Who is Kirk Smith?  He’s an overweight, bald photographer who always wears an army jacket and is obsessed with candles, body building, and strangulation.  He also enjoys calling up a local talk show host, Dr. Linsday Gale (Flo Gerrish).  (One wonders if Dr. Gale’s name was specifically meant to make the viewer think of The Wizard of Oz.)  “Hello,” he says in an outrageously fake accent, “this Ramon!”  He tells Dr. Gale that he has frequent headaches and bad urges.  When he’s not pretending to be Ramon, Kirk can usually be found staring at himself in a mirror and yelling, “Do I measure up, Dad!?”

Kirk is killing women across Los Angeles and it looks like he might never be caught because Don’t Answer The Phone features some of the most incompetent cops ever!  These are the type of cops who smirk at the victims and shoot anyone who doesn’t get on the ground fast enough.  These are the type of cops who open fire and then say, “Adios, creep.”  Civil liberties!?  BLEH, THESE COPS DON’T HAVE TIME FOR YOUR RIGHTS!  Of course, they do end up shooting and killing the only witness who can identify Kirk Smith as the murderer.  Whoops!
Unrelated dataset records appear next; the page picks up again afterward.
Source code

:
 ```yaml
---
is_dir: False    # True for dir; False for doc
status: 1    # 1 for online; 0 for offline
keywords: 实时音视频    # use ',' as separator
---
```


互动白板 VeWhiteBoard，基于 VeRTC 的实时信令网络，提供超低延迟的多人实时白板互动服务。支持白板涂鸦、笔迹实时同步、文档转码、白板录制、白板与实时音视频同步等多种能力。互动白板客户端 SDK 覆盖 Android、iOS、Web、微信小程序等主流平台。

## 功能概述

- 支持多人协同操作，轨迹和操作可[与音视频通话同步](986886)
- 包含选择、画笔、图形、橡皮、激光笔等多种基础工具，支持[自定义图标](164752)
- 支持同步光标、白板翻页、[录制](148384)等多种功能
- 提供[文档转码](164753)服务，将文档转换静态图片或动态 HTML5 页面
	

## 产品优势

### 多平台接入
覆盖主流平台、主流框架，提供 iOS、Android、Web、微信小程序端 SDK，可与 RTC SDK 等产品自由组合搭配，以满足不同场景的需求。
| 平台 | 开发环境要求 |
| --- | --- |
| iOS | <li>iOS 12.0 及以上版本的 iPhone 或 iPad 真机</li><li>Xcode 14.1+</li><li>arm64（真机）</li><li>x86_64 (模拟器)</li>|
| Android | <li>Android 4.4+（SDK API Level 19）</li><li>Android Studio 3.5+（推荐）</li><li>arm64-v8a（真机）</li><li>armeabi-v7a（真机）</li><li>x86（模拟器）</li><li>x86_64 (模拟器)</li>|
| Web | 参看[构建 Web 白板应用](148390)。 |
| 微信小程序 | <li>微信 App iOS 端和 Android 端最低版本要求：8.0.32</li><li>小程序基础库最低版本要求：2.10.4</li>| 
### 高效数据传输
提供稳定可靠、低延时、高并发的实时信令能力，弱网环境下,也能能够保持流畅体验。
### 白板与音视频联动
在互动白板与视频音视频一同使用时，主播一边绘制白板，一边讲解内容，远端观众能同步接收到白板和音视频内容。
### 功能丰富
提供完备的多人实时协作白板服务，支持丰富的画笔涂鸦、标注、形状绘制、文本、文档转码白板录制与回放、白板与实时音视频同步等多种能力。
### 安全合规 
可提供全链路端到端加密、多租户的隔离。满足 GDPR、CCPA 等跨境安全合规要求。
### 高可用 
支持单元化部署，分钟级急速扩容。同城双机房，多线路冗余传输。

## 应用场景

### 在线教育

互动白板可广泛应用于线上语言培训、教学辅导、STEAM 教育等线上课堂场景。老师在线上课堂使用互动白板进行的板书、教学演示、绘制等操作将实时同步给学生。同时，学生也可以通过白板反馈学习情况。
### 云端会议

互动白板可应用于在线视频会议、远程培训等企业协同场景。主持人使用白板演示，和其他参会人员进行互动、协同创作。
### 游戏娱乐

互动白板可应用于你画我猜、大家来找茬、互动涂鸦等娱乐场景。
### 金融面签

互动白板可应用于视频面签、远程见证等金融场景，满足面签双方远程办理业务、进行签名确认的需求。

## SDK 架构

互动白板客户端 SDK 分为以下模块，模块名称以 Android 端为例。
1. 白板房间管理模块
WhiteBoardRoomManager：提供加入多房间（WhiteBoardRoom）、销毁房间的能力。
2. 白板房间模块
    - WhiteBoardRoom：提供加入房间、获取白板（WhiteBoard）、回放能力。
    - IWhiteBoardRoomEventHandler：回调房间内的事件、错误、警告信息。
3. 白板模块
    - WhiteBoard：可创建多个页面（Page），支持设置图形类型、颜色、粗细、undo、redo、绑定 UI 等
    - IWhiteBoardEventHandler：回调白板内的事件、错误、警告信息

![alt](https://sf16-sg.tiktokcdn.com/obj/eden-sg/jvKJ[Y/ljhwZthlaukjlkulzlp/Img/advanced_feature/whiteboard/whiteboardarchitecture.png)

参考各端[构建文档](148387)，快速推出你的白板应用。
If there’s anything that sets Don’t Answer The Phone apart from all the other serial killer films, it’s the performance of Nicholas Worth.  Far more than the slick and erudite serial killers who dominate contemporary thrillers, Nicholas Worth is a frighteningly believable lunatic.  He’s scary because we’ve all seen his type wandering the streets.  We’ve all felt his stare linger for a few seconds too long and we’ve all had the same feeling of dread when we saw him approaching us.  Reportedly, Worth did a lot of research on actual serial killers before taking on the role of Kirk Smith and his performance is terrifying because it is so real.

It’s icky to watch but, at the same time, it do serve to remind us that there are real life Kirk Smiths out there.

Agck!  Seriously, it makes me shake just thinking about it.